┏━━

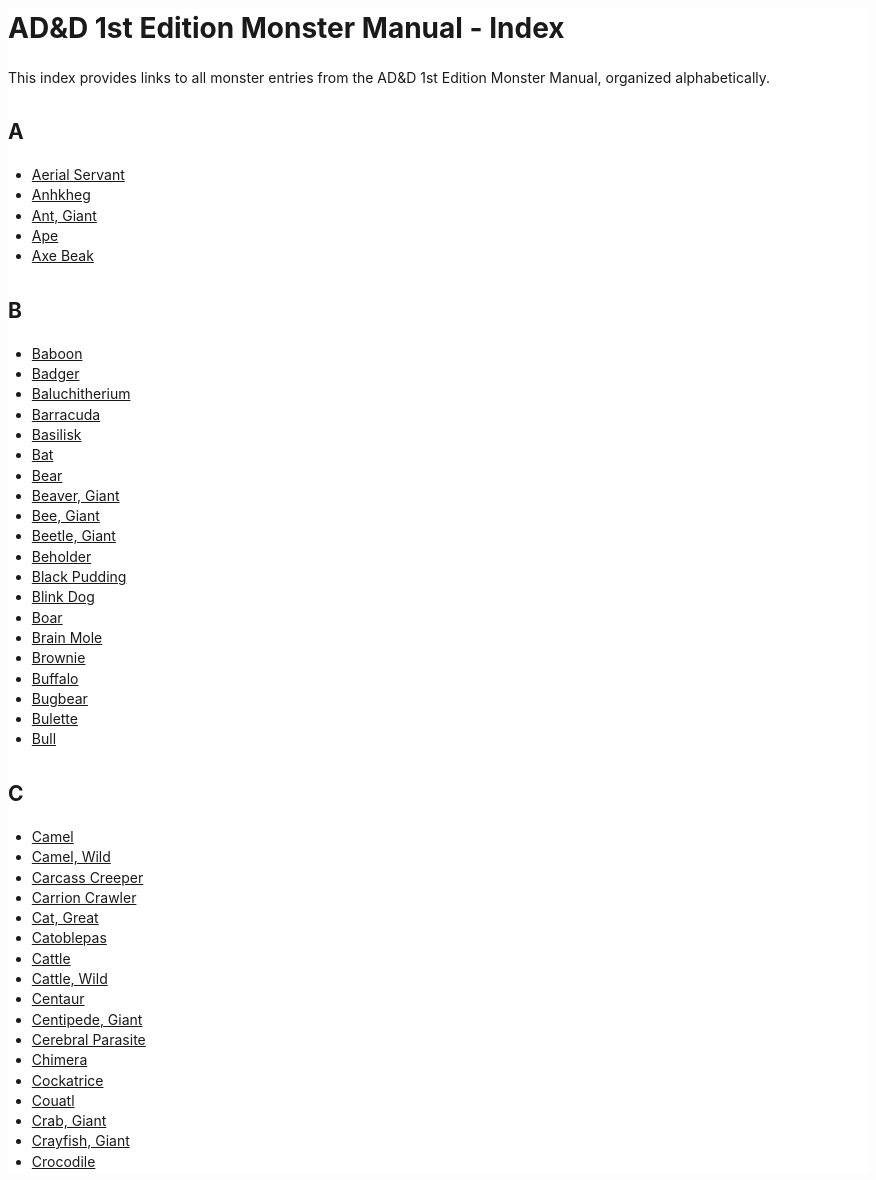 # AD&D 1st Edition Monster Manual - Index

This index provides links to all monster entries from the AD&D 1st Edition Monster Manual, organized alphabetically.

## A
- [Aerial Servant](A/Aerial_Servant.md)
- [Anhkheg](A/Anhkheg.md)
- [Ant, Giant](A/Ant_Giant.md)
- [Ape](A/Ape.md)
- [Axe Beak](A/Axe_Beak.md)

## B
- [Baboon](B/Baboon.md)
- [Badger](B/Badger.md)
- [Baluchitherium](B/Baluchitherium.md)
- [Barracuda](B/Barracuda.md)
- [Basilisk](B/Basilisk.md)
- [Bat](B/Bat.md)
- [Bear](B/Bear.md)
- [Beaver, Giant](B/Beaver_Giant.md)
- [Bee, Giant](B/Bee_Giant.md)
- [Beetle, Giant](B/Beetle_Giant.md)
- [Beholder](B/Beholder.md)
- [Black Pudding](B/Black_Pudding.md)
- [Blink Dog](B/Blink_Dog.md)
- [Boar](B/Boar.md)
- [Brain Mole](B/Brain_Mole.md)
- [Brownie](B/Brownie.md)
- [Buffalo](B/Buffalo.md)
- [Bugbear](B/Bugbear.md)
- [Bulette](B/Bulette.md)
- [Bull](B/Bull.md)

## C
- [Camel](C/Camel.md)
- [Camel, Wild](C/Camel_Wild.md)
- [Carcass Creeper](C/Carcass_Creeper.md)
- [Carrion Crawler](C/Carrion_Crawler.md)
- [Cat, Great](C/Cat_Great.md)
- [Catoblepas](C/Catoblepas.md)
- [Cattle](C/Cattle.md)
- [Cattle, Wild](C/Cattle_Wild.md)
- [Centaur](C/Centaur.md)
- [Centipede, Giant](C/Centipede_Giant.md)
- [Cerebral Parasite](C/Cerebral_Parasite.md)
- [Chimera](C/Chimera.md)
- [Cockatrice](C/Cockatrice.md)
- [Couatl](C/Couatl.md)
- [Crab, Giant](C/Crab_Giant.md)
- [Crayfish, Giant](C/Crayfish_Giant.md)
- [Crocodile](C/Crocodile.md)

┗━━

WORK REQUIRED:
Would you please set down the lines from the one with "- [Basilisk](B/Basilisk.md)" to the end of the data above, exactly and without any other lines?

SOLUTION FOR THIS PROBLEM:
- [Basilisk](B/Basilisk.md)
- [Bat](B/Bat.md)
- [Bear](B/Bear.md)
- [Beaver, Giant](B/Beaver_Giant.md)
- [Bee, Giant](B/Bee_Giant.md)
- [Beetle, Giant](B/Beetle_Giant.md)
- [Beholder](B/Beholder.md)
- [Black Pudding](B/Black_Pudding.md)
- [Blink Dog](B/Blink_Dog.md)
- [Boar](B/Boar.md)
- [Brain Mole](B/Brain_Mole.md)
- [Brownie](B/Brownie.md)
- [Buffalo](B/Buffalo.md)
- [Bugbear](B/Bugbear.md)
- [Bulette](B/Bulette.md)
- [Bull](B/Bull.md)

## C
- [Camel](C/Camel.md)
- [Camel, Wild](C/Camel_Wild.md)
- [Carcass Creeper](C/Carcass_Creeper.md)
- [Carrion Crawler](C/Carrion_Crawler.md)
- [Cat, Great](C/Cat_Great.md)
- [Catoblepas](C/Catoblepas.md)
- [Cattle](C/Cattle.md)
- [Cattle, Wild](C/Cattle_Wild.md)
- [Centaur](C/Centaur.md)
- [Centipede, Giant](C/Centipede_Giant.md)
- [Cerebral Parasite](C/Cerebral_Parasite.md)
- [Chimera](C/Chimera.md)
- [Cockatrice](C/Cockatrice.md)
- [Couatl](C/Couatl.md)
- [Crab, Giant](C/Crab_Giant.md)
- [Crayfish, Giant](C/Crayfish_Giant.md)
- [Crocodile](C/Crocodile.md)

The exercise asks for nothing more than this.